Blood Orange takes place in San Diego, CA and is the story of how a middle-class couple deals with the abduction of their young daughter, Bailey. Bailey was born with some mental deficiencies that are manifested through late development and learning disabilities. Dana is her stay-at-home mother. She is bored and resentful of the amount of care Bailey requires. She feels that motherhood is interfering with her academic life. She can’t seem to finish her thesis. David is a former professional football player who later became a defense attorney. He is working on the defense of a man who is accused of murdering a neighbor girl. When Bailey disappears, David devotes his waking hours to his work. Dana spends every waking moment mourning her missing daughter.

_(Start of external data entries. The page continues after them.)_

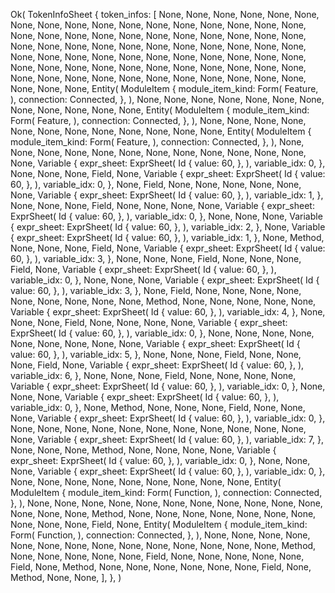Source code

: Ok(
    TokenInfoSheet {
        token_infos: [
            None,
            None,
            None,
            None,
            None,
            None,
            None,
            None,
            None,
            None,
            None,
            None,
            None,
            None,
            None,
            None,
            None,
            None,
            None,
            None,
            None,
            None,
            None,
            None,
            None,
            None,
            None,
            None,
            None,
            None,
            None,
            None,
            None,
            None,
            None,
            None,
            None,
            None,
            None,
            None,
            None,
            None,
            None,
            None,
            None,
            None,
            None,
            None,
            None,
            None,
            None,
            None,
            None,
            None,
            None,
            None,
            None,
            None,
            None,
            None,
            None,
            None,
            None,
            None,
            None,
            None,
            None,
            None,
            None,
            None,
            None,
            None,
            None,
            None,
            None,
            Entity(
                ModuleItem {
                    module_item_kind: Form(
                        Feature,
                    ),
                    connection: Connected,
                },
            ),
            None,
            None,
            None,
            None,
            None,
            None,
            None,
            None,
            None,
            None,
            None,
            None,
            Entity(
                ModuleItem {
                    module_item_kind: Form(
                        Feature,
                    ),
                    connection: Connected,
                },
            ),
            None,
            None,
            None,
            None,
            None,
            None,
            None,
            None,
            None,
            None,
            None,
            None,
            Entity(
                ModuleItem {
                    module_item_kind: Form(
                        Feature,
                    ),
                    connection: Connected,
                },
            ),
            None,
            None,
            None,
            None,
            None,
            None,
            None,
            None,
            None,
            None,
            None,
            None,
            None,
            Variable {
                expr_sheet: ExprSheet(
                    Id {
                        value: 60,
                    },
                ),
                variable_idx: 0,
            },
            None,
            None,
            None,
            Field,
            None,
            Variable {
                expr_sheet: ExprSheet(
                    Id {
                        value: 60,
                    },
                ),
                variable_idx: 0,
            },
            None,
            Field,
            None,
            None,
            None,
            None,
            None,
            None,
            Variable {
                expr_sheet: ExprSheet(
                    Id {
                        value: 60,
                    },
                ),
                variable_idx: 1,
            },
            None,
            None,
            None,
            Field,
            None,
            None,
            None,
            None,
            Variable {
                expr_sheet: ExprSheet(
                    Id {
                        value: 60,
                    },
                ),
                variable_idx: 0,
            },
            None,
            None,
            None,
            Variable {
                expr_sheet: ExprSheet(
                    Id {
                        value: 60,
                    },
                ),
                variable_idx: 2,
            },
            None,
            Variable {
                expr_sheet: ExprSheet(
                    Id {
                        value: 60,
                    },
                ),
                variable_idx: 1,
            },
            None,
            Method,
            None,
            None,
            None,
            Field,
            None,
            Variable {
                expr_sheet: ExprSheet(
                    Id {
                        value: 60,
                    },
                ),
                variable_idx: 3,
            },
            None,
            None,
            None,
            Field,
            None,
            None,
            None,
            Field,
            None,
            Variable {
                expr_sheet: ExprSheet(
                    Id {
                        value: 60,
                    },
                ),
                variable_idx: 0,
            },
            None,
            None,
            None,
            Variable {
                expr_sheet: ExprSheet(
                    Id {
                        value: 60,
                    },
                ),
                variable_idx: 3,
            },
            None,
            Field,
            None,
            None,
            None,
            None,
            None,
            None,
            None,
            None,
            None,
            Method,
            None,
            None,
            None,
            None,
            None,
            Variable {
                expr_sheet: ExprSheet(
                    Id {
                        value: 60,
                    },
                ),
                variable_idx: 4,
            },
            None,
            None,
            None,
            Field,
            None,
            None,
            None,
            None,
            Variable {
                expr_sheet: ExprSheet(
                    Id {
                        value: 60,
                    },
                ),
                variable_idx: 0,
            },
            None,
            None,
            None,
            None,
            None,
            None,
            None,
            None,
            None,
            Variable {
                expr_sheet: ExprSheet(
                    Id {
                        value: 60,
                    },
                ),
                variable_idx: 5,
            },
            None,
            None,
            None,
            Field,
            None,
            None,
            None,
            Field,
            None,
            Variable {
                expr_sheet: ExprSheet(
                    Id {
                        value: 60,
                    },
                ),
                variable_idx: 6,
            },
            None,
            None,
            None,
            Field,
            None,
            None,
            None,
            None,
            Variable {
                expr_sheet: ExprSheet(
                    Id {
                        value: 60,
                    },
                ),
                variable_idx: 0,
            },
            None,
            None,
            None,
            Variable {
                expr_sheet: ExprSheet(
                    Id {
                        value: 60,
                    },
                ),
                variable_idx: 0,
            },
            None,
            Method,
            None,
            None,
            None,
            Field,
            None,
            None,
            None,
            Variable {
                expr_sheet: ExprSheet(
                    Id {
                        value: 60,
                    },
                ),
                variable_idx: 0,
            },
            None,
            None,
            None,
            None,
            None,
            None,
            None,
            None,
            None,
            None,
            None,
            None,
            Variable {
                expr_sheet: ExprSheet(
                    Id {
                        value: 60,
                    },
                ),
                variable_idx: 7,
            },
            None,
            None,
            None,
            Method,
            None,
            None,
            None,
            None,
            Variable {
                expr_sheet: ExprSheet(
                    Id {
                        value: 60,
                    },
                ),
                variable_idx: 0,
            },
            None,
            None,
            None,
            Variable {
                expr_sheet: ExprSheet(
                    Id {
                        value: 60,
                    },
                ),
                variable_idx: 0,
            },
            None,
            None,
            None,
            None,
            None,
            None,
            None,
            None,
            None,
            Entity(
                ModuleItem {
                    module_item_kind: Form(
                        Function,
                    ),
                    connection: Connected,
                },
            ),
            None,
            None,
            None,
            None,
            None,
            None,
            None,
            None,
            None,
            None,
            None,
            None,
            None,
            None,
            Method,
            None,
            None,
            None,
            None,
            None,
            None,
            None,
            None,
            None,
            None,
            Field,
            None,
            Entity(
                ModuleItem {
                    module_item_kind: Form(
                        Function,
                    ),
                    connection: Connected,
                },
            ),
            None,
            None,
            None,
            None,
            None,
            None,
            None,
            None,
            None,
            None,
            None,
            None,
            None,
            None,
            Method,
            None,
            None,
            None,
            None,
            None,
            Field,
            None,
            None,
            None,
            None,
            None,
            Field,
            None,
            Method,
            None,
            None,
            None,
            None,
            None,
            None,
            Field,
            None,
            Method,
            None,
            None,
        ],
    },
)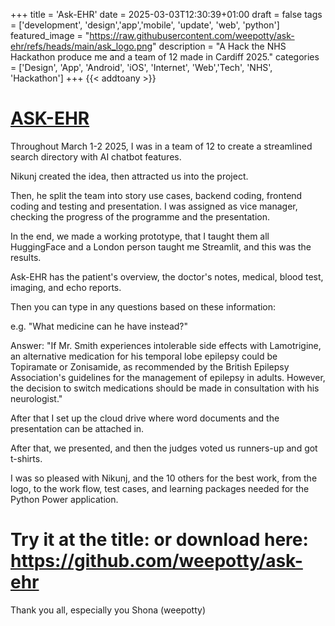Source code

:+++
title = 'Ask-EHR'
date = 2025-03-03T12:30:39+01:00
draft = false
tags = ['development', 'design','app','mobile', 'update', 'web', 'python']
featured_image = "https://raw.githubusercontent.com/weepotty/ask-ehr/refs/heads/main/ask_logo.png"
description = "A Hack the NHS Hackathon produce me and a team of 12 made in Cardiff 2025."
categories = ['Design', 'App', 'Android', 'iOS', 'Internet', 'Web','Tech', 'NHS', 'Hackathon']
+++
{{< addtoany >}} 

# [ASK-EHR](https://ask-ehr.streamlit.app/)

Throughout March 1-2 2025, I was in a team of 12 to create a streamlined search directory with AI chatbot features.

Nikunj created the idea, then attracted us into the project.

Then, he split the team into story use cases, backend coding, frontend coding and testing and presentation. I was assigned as vice manager, checking the progress of the programme and the presentation.

In the end, we made a working prototype, that I taught them all HuggingFace and a London person taught me Streamlit, and this was the results.

Ask-EHR has the patient's overview, the doctor's notes, medical, blood test, imaging, and echo reports.

Then you can type in any questions based on these information:

e.g. "What medicine can he have instead?"

Answer: "If Mr. Smith experiences intolerable side effects with Lamotrigine, an alternative medication for his temporal lobe epilepsy could be Topiramate or Zonisamide, as recommended by the British Epilepsy Association's guidelines for the management of epilepsy in adults. However, the decision to switch medications should be made in consultation with his neurologist."

After that I set up the cloud drive where word documents and the presentation can be attached in.

After that, we presented, and then the judges voted us runners-up and got t-shirts.

I was so pleased with Nikunj, and the 10 others for the best work, from the logo, to the work flow, test cases, and learning packages needed for the Python Power application.

# Try it at the title: or download here: https://github.com/weepotty/ask-ehr

Thank you all, especially you Shona (weepotty)
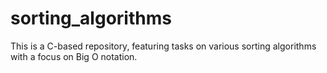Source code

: # sorting_algorithms
This is a C-based repository, featuring tasks on various sorting algorithms with a focus on Big O notation.
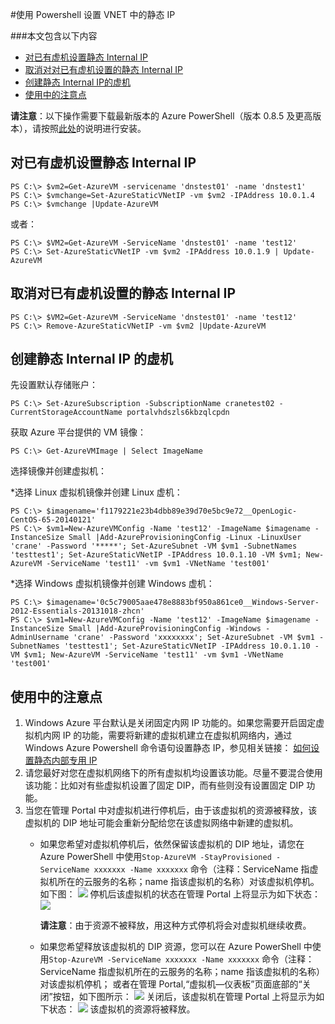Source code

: <properties 
	pageTitle="使用 Powershell 设置 VNET 中的静态 IP" 
	description="本页介绍如何使用 PowerShell 来使用静态 IP。" 
	services="virtual network" 
	documentationCenter="" 
	authors=""
	manager="" 
	editor=""/>
<tags ms.service="virtual-network-aog" ms.date="" wacn.date="06/08/2016"/>

#使用 Powershell 设置 VNET 中的静态 IP 

###本文包含以下内容

- [对已有虚机设置静态 Internal IP](#exist)
- [取消对对已有虚机设置的静态 Internal IP](#cancle)
- [创建静态 Internal IP的虚机](#create)
- [使用中的注意点](#note)
 
**请注意**：以下操作需要下载最新版本的 Azure PowerShell（版本 0.8.5 及更高版本），请按照[此处](/documentation/articles/powershell-install-configure/)的说明进行安装。


## <a id="exist"></a>对已有虚机设置静态 Internal IP	

	PS C:\> $vm2=Get-AzureVM -servicename 'dnstest01' -name 'dnstest1'
	PS C:\> $vmchange=Set-AzureStaticVNetIP -vm $vm2 -IPAddress 10.0.1.4
	PS C:\> $vmchange |Update-AzureVM

或者：

	PS C:\> $VM2=Get-AzureVM -ServiceName 'dnstest01' -name 'test12' 
	PS C:\> Set-AzureStaticVNetIP -vm $vm2 -IPAddress 10.0.1.9 | Update-AzureVM
 
## <a id="cancle"></a>取消对已有虚机设置的静态 Internal IP 

	PS C:\> $VM2=Get-AzureVM -ServiceName 'dnstest01' -name 'test12'
	PS C:\> Remove-AzureStaticVNetIP -vm $vm2 |Update-AzureVM
 
## <a id="create"></a>创建静态 Internal IP 的虚机

先设置默认存储账户：

	PS C:\> Set-AzureSubscription -SubscriptionName cranetest02 -CurrentStorageAccountName portalvhdszls6kbzqlcpdn

获取 Azure 平台提供的 VM 镜像：

	PS C:\> Get-AzureVMImage | Select ImageName


选择镜像并创建虚拟机：

*选择 Linux 虚拟机镜像并创建 Linux 虚机：

	PS C:\> $imagename='f1179221e23b4dbb89e39d70e5bc9e72__OpenLogic-CentOS-65-20140121'	
	PS C:\> $vm1=New-AzureVMConfig -Name 'test12' -ImageName $imagename -InstanceSize Small |Add-AzureProvisioningConfig -Linux -LinuxUser 'crane' -Password '*****'; Set-AzureSubnet -VM $vm1 -SubnetNames 'testtest1'; Set-AzureStaticVNetIP -IPAddress 10.0.1.10 -VM $vm1; New-AzureVM -ServiceName 'test11' -vm $vm1 -VNetName 'test001'

*选择 Windows 虚拟机镜像并创建 Windows 虚机：

	PS C:\> $imagename='0c5c79005aae478e8883bf950a861ce0__Windows-Server-2012-Essentials-20131018-zhcn'
	PS C:\> $vm1=New-AzureVMConfig -Name 'test12' -ImageName $imagename -InstanceSize Small |Add-AzureProvisioningConfig -Windows -AdminUsername 'crane' -Password 'xxxxxxxx'; Set-AzureSubnet -VM $vm1 -SubnetNames 'testtest1'; Set-AzureStaticVNetIP -IPAddress 10.0.1.10 -VM $vm1; New-AzureVM -ServiceName 'test11' -vm $vm1 -VNetName 'test001'
 


## <a id="note"></a>使用中的注意点

1. Windows Azure 平台默认是关闭固定内网 IP 功能的。如果您需要开启固定虚拟机内网 IP 的功能，需要将新建的虚拟机建立在虚拟机网络内，通过 Windows Azure Powershell 命令语句设置静态 IP，参见相关链接： [如何设置静态内部专用 IP](/documentation/articles/virtual-networks-reserved-private-ip/)  
2. 请您最好对您在虚拟机网络下的所有虚拟机均设置该功能。尽量不要混合使用该功能：比如对有些虚拟机设置了固定 DIP，而有些则没有设置固定 DIP 功能。
3. 当您在管理 Portal 中对虚拟机进行停机后，由于该虚拟机的资源被释放，该虚拟机的 DIP 地址可能会重新分配给您在该虚拟网络中新建的虚拟机。
   - 如果您希望对虚拟机停机后，依然保留该虚拟机的 DIP 地址，请您在 Azure PowerShell 中使用`Stop-AzureVM -StayProvisioned -ServiceName xxxxxxx -Name xxxxxxx` 命令（注释：ServiceName 指虚拟机所在的云服务的名称；name 指该虚拟机的名称）对该虚拟机停机。如下图：
 		![](./media/aog-virtual-network-how-to-use-internal-ip/stop-vm-stay.jpg)
		停机后该虚拟机的状态在管理 Portal 上将显示为如下状态：
		![](./media/aog-virtual-network-how-to-use-internal-ip/stop-vm-stay-status.gif)
 
		**请注意**：由于资源不被释放，用这种方式停机将会对虚拟机继续收费。
   - 如果您希望释放该虚拟机的 DIP 资源，您可以在 Azure PowerShell 中使用`Stop-AzureVM -ServiceName xxxxxxx -Name xxxxxxx` 命令（注释：ServiceName 指虚拟机所在的云服务的名称；name 指该虚拟机的名称）对该虚拟机停机；
或者在管理 Portal,“虚拟机—仪表板”页面底部的“关闭”按钮，如下图所示：
 		![](./media/aog-virtual-network-how-to-use-internal-ip/stop-vm-shut.jpg)
		关闭后，该虚拟机在管理 Portal 上将显示为如下状态：
		![](./media/aog-virtual-network-how-to-use-internal-ip/stop-vm-shut-status.jpg)
		该虚拟机的资源将被释放。
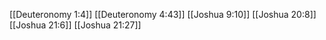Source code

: [[Deuteronomy 1:4]]
[[Deuteronomy 4:43]]
[[Joshua 9:10]]
[[Joshua 20:8]]
[[Joshua 21:6]]
[[Joshua 21:27]]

The couple is growing apart, but that fissure was already in place before the abduction. It grows even wider when Bailey appears on their doorstep out of no where.
This book has some interesting characters whose experiences, thoughts, and fears are similar to mine. Dana spends her life doing things of which she feels everyone else would approve. She is shocked when the assumptions she’s made about other people and how they feel about her and her family are completely off base. She doesn’t even know what she wants, making it hard to even please herself. There lives with a lot of resentment and guilt in her heart. Lexy, an Episcopalian priest, definitely has the same spiritual issues that I have. At one point in the book, she even mentions that she has trouble distinguishing God and her mother. I hear that, sister.
Although I can relate to some of the struggles faced by the main characters, I felt that there was a lot added simply for shock value. It jumped out at me because it either made a character a cliché or it went totally against the make up of the character. The two examples that I keep thinking about this morning deal with David and Marsha, the wife of the man he is defending.
David is supposed to be a super-supportive and sensitive husband and father. His belief, which could be shot down by anyone else who cared to look, that his wife had it “easy” because she only had to care for her child and work a few hours at a local bookstore was confusing. With all that was going on, he should have known better. On top of that, he never seemed to understand why their sex life was lacking. Hmm… Perhaps that is because what he really wanted was a bl@w j@b just before he fell asleep. It was difficult for me to buy him as a sympathetic character.
Marsha is one messed up woman. She’s extremely pregnant while her husband is awaiting trial. She’s a chain smoker and a heavy drinker. She’s clearly in a stressful and confusing situation, but her lack of concern for her unborn child (or much of anything else) is over the top. At one point, after telling Dana that she is carrying a daughter, she calls the baby a “poor c*nt.” Not everyone is maternal, but WTF? That goes way beyond stressed out and under the influence if you ask me. It makes you wonder if she has a soul.
I read this book in two days. I was interested in how the story ended. I just can’t tell you why. I didn’t care about any of the characters – not even Bailey – on an emotional level. It was an interesting study on how childhood affects adult lives; but I can’t say that I loved this book. I’m not even sure that I would be interested in reading another book by this author. Still, staying up until 2am this morning to finish it must say something.